Amazon Elastic Compute Cloud or EC2 helps make web-scale cloud computing easy for developers, providing them with complete control over the computing resources they run in AWS. With Amazon EC2, developers can quickly spin up new server instances and scale up or down capacity as their requirements change. One of the questions we commonly hear from customers and prospects who are considering moving their web applications to Amazon EC2 is, “Do I need to build a multi-region architecture in AWS?”
AWS provides developers with a global infrastructure to run their applications in the Cloud. How many regions does AWS have? There are 33 Availability Zones in 12 geographic Regions around the world. Regions are defined as a physical location and Availability Zones or AZs contain one or more data centers in separate facilities. Since AWS has multiple availability zones, customers enjoy benefits such as high availability and improved continuity with replication between Regions. AWS plans to add 11 more Availability Zones and 5 more Regions this year.
While we think it can be wise to build an AWS multi-region architecture for global applications, it’s not always as simple as you think. And it’s certainly not as easy as designing a Multi-AZ architecture within a single Region.
Before building an AWS multi-region architecture, you should ask yourself – “Why do you really need a multi-region architecture?” Here are four reasons you should consider prior to building a multi-regional AWS presence:
Reason #1: I have web viewers around the world who are experiencing suboptimal performance.
If you are looking to improve performance for a globally distributed user base, I suggest looking at Amazon CloudFront CDN, Amazon’s low latency global content delivery network. In CloudFront CDN, you can run your web architecture within a single Region while having static web files, content, etc. cached at the edge locations closest to your end users all over the world with decreased latency.
Reason #2: I have stringent availability demands and concerns that AWS multi-region architecture could fix.
You should consider that many large organizations are leveraging multiple AZ’s within one Region to achieve 99.999% up-times. This level of uptime and availability meets most demands.
Reason #3: I have disaster recovery and business continuity requirements.

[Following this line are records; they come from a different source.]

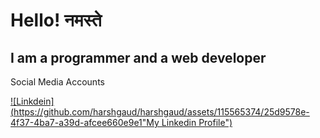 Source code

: # Hello! नमस्ते 
I am a programmer and a web developer 
---------------------------------------------------------------------------------------------------------------------------------------------

Social Media Accounts 

[![Linkdein](https://github.com/harshgaud/harshgaud/assets/115565374/25d9578e-4f37-4ba7-a39d-afcee660e9e1"My Linkedin Profile")](https://www.linkedin.com/in/harsh-kumar-b3410b169/)
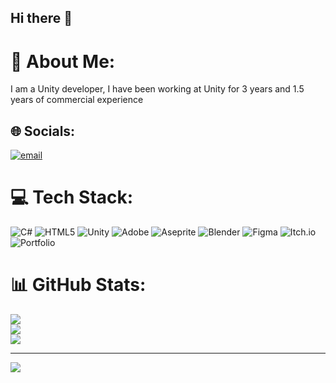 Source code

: ## Hi there 👋

# 💫 About Me:
I am a Unity developer, I have been working at Unity for 3 years and 1.5 years of commercial experience


## 🌐 Socials:
[![email](https://img.shields.io/badge/Email-D14836?logo=gmail&logoColor=white)](mailto:kateshii16@gmail.com) 

# 💻 Tech Stack:
![C#](https://img.shields.io/badge/c%23-%23239120.svg?style=for-the-badge&logo=csharp&logoColor=white) ![HTML5](https://img.shields.io/badge/html5-%23E34F26.svg?style=for-the-badge&logo=html5&logoColor=white) ![Unity](https://img.shields.io/badge/unity-%23000000.svg?style=for-the-badge&logo=unity&logoColor=white) ![Adobe](https://img.shields.io/badge/adobe-%23FF0000.svg?style=for-the-badge&logo=adobe&logoColor=white) ![Aseprite](https://img.shields.io/badge/Aseprite-FFFFFF?style=for-the-badge&logo=Aseprite&logoColor=#7D929E) ![Blender](https://img.shields.io/badge/blender-%23F5792A.svg?style=for-the-badge&logo=blender&logoColor=white) ![Figma](https://img.shields.io/badge/figma-%23F24E1E.svg?style=for-the-badge&logo=figma&logoColor=white) ![Itch.io](https://img.shields.io/badge/Itch-%23FF0B34.svg?style=for-the-badge&logo=Itch.io&logoColor=white) ![Portfolio](https://img.shields.io/badge/Portfolio-%23000000.svg?style=for-the-badge&logo=firefox&logoColor=#FF7139)
# 📊 GitHub Stats:
![](https://github-readme-stats.vercel.app/api?username=curstfear&theme=dark&hide_border=false&include_all_commits=false&count_private=false)<br/>
![](https://nirzak-streak-stats.vercel.app/?user=curstfear&theme=dark&hide_border=false)<br/>
![](https://github-readme-stats.vercel.app/api/top-langs/?username=curstfear&theme=dark&hide_border=false&include_all_commits=false&count_private=false&layout=compact)

---
[![](https://visitcount.itsvg.in/api?id=curstfear&icon=0&color=0)](https://visitcount.itsvg.in)

<!-- Proudly created with GPRM ( https://gprm.itsvg.in ) -->
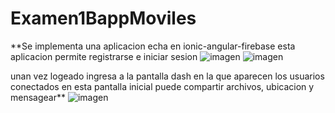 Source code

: # Examen1BappMoviles
**Se implementa una aplicacion echa en ionic-angular-firebase
esta aplicacion permite registrarse e iniciar sesion 
![imagen](https://user-images.githubusercontent.com/20603961/127414843-da4573bf-2f46-4c11-9c68-0991cb55a1fc.png)
![imagen](https://user-images.githubusercontent.com/20603961/127414863-c6aeb54d-7698-4137-91c4-53e73679a613.png)

unan vez logeado ingresa a la pantalla dash en la que aparecen los usuarios conectados 
en esta pantalla inicial puede compartir archivos, ubicacion y mensagear**
![imagen](https://user-images.githubusercontent.com/20603961/127414891-bafa5ca2-1199-450e-a8b8-edb50ecbfd6c.png)
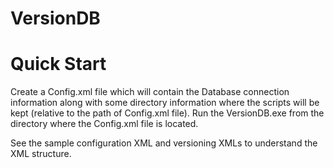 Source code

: # VersionDB

Quick Start
==========

Create a Config.xml file which will contain the Database connection information along with some directory information where the scripts will be kept (relative to the path of Config.xml file). Run the VersionDB.exe from the directory where the Config.xml file is located.

See the sample configuration XML and versioning XMLs to understand the XML structure.
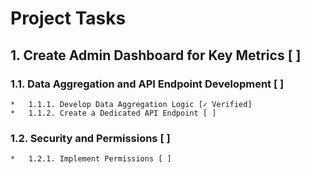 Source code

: # Project Tasks

## 1. Create Admin Dashboard for Key Metrics [ ]

### 1.1. Data Aggregation and API Endpoint Development [ ]
    *   1.1.1. Develop Data Aggregation Logic [✓ Verified]
    *   1.1.2. Create a Dedicated API Endpoint [ ]

### 1.2. Security and Permissions [ ]
    *   1.2.1. Implement Permissions [ ]
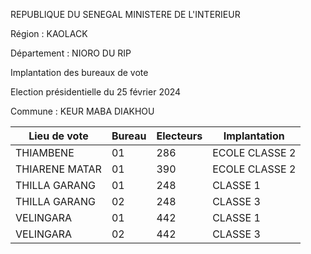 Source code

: REPUBLIQUE DU SENEGAL MINISTERE DE L'INTERIEUR

Région : KAOLACK

Département : NIORO DU RIP

Implantation des bureaux de vote

Election présidentielle du 25 février 2024

Commune : KEUR MABA DIAKHOU

| Lieu de vote | Bureau | Electeurs | Implantation |
| - | - | - | - |
| THIAMBENE | 01 | 286 | ECOLE CLASSE 2 |
| THIARENE MATAR | 01 | 390 | ECOLE CLASSE 2 |
| THILLA GARANG | 01 | 248 | CLASSE 1 |
| THILLA GARANG | 02 | 248 | CLASSE 3 |
| VELINGARA | 01 | 442 | CLASSE 1 |
| VELINGARA | 02 | 442 | CLASSE 3 |

<!-- PageNumber="7/19" -->
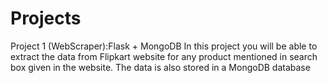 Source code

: # Projects
Project 1 (WebScraper):Flask + MongoDB
   In this project you will be able to extract the data from Flipkart website for any product mentioned in search box given in the website. The data is also stored in a MongoDB database 
   
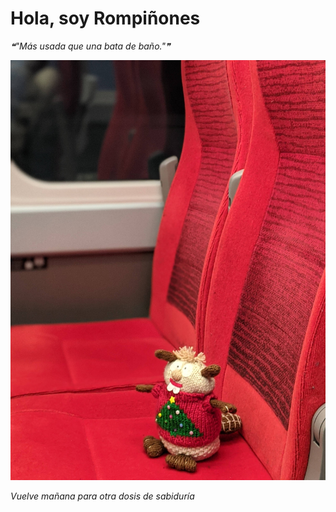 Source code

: # Hola, soy Rompiñones

<!--STARTS_HERE_QUOTE_README-->
<i>❝"Más usada que una bata de baño."❞</i>
<!--ENDS_HERE_QUOTE_README-->

<!--START_SECTION:update_image-->
![alt text](https://raw.githubusercontent.com/focaalvarez/rompinones/main/.github/images/00100lrPORTRAIT_00100_BURST20211231105746456_COVER.jpg?raw=true)
<!--END_SECTION:update_image-->

*Vuelve mañana para otra dosis de sabiduría*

Multi-regional architectures are the norm for organizations with disaster recovery and business continuity requirements. It is however, important to also evaluate your recovery point and recovery time objectives (RPO and RTO) to determine which disaster recovery pattern is most suitable for your organization. In most cases, a “pilot-light” pattern is sufficient.
Reason #4: There are laws governing my data that mandate regional PII data must remain within that region.
This is another scenario in which multi-regional architectures are the norm. Investigate an “active/active” architecture, but realize that there may be many challenges ahead.
In conclusion, always remember to “keep it simple” and thoroughly assess your organization’s requirements before going down the “active/active” multi-region route. There are many challenges, including master/master database configurations, routing, throughput, cost, and more to consider prior to building your multi-region architecture in AWS.